> _What needs to be done_
An exact copy of the entries is required, with every image omitted.

> _Provided records_
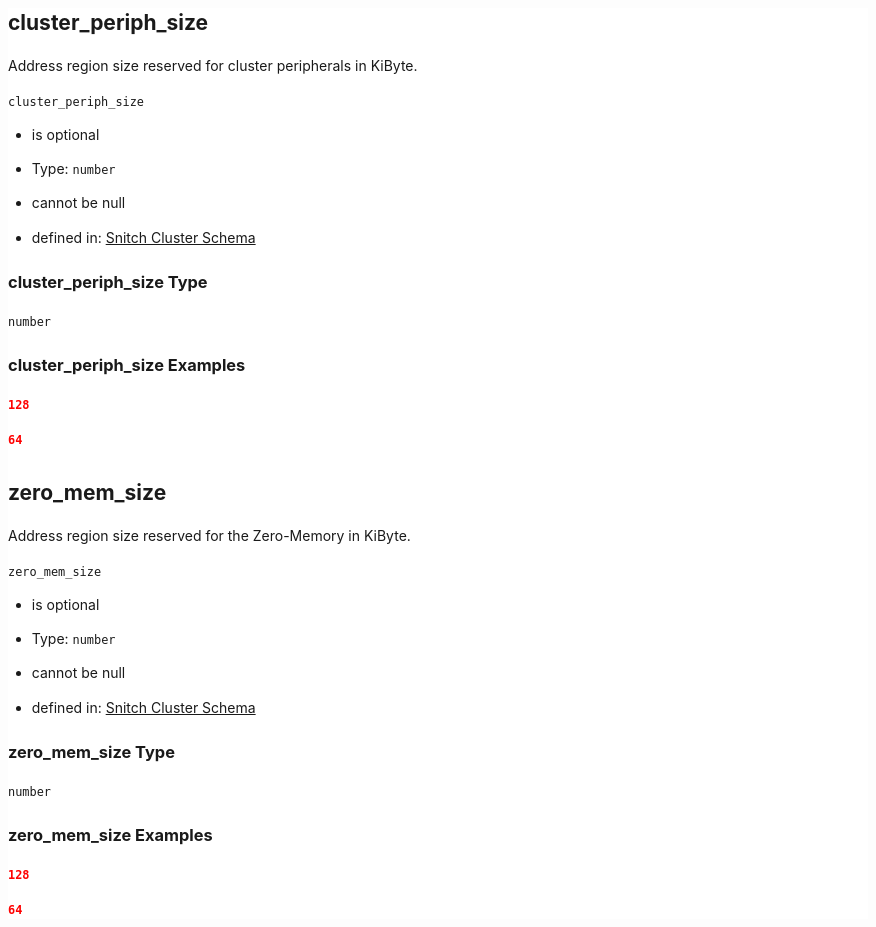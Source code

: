 ## cluster_periph_size

Address region size reserved for cluster peripherals in KiByte.

`cluster_periph_size`

*   is optional

*   Type: `number`

*   cannot be null

*   defined in: [Snitch Cluster Schema](snitch_cluster-properties-cluster_periph_size.md "http://pulp-platform.org/snitch/snitch_cluster.schema.json#/properties/cluster_periph_size")

### cluster_periph_size Type

`number`

### cluster_periph_size Examples

```json
128
```

```json
64
```

## zero_mem_size

Address region size reserved for the Zero-Memory in KiByte.

`zero_mem_size`

*   is optional

*   Type: `number`

*   cannot be null

*   defined in: [Snitch Cluster Schema](snitch_cluster-properties-zero_mem_size.md "http://pulp-platform.org/snitch/snitch_cluster.schema.json#/properties/zero_mem_size")

### zero_mem_size Type

`number`

### zero_mem_size Examples

```json
128
```

```json
64
```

> _Response_
Source code

: ## cluster_periph_size

Address region size reserved for cluster peripherals in KiByte.

`cluster_periph_size`

*   is optional

*   Type: `number`

*   cannot be null

*   defined in: [Snitch Cluster Schema](snitch_cluster-properties-cluster_periph_size.md "http://pulp-platform.org/snitch/snitch_cluster.schema.json#/properties/cluster_periph_size")

### cluster_periph_size Type

`number`

### cluster_periph_size Examples

```json
128
```

```json
64
```

## zero_mem_size

Address region size reserved for the Zero-Memory in KiByte.

`zero_mem_size`

*   is optional

*   Type: `number`

*   cannot be null

*   defined in: [Snitch Cluster Schema](snitch_cluster-properties-zero_mem_size.md "http://pulp-platform.org/snitch/snitch_cluster.schema.json#/properties/zero_mem_size")

### zero_mem_size Type

`number`

### zero_mem_size Examples

```json
128
```

```json
64
```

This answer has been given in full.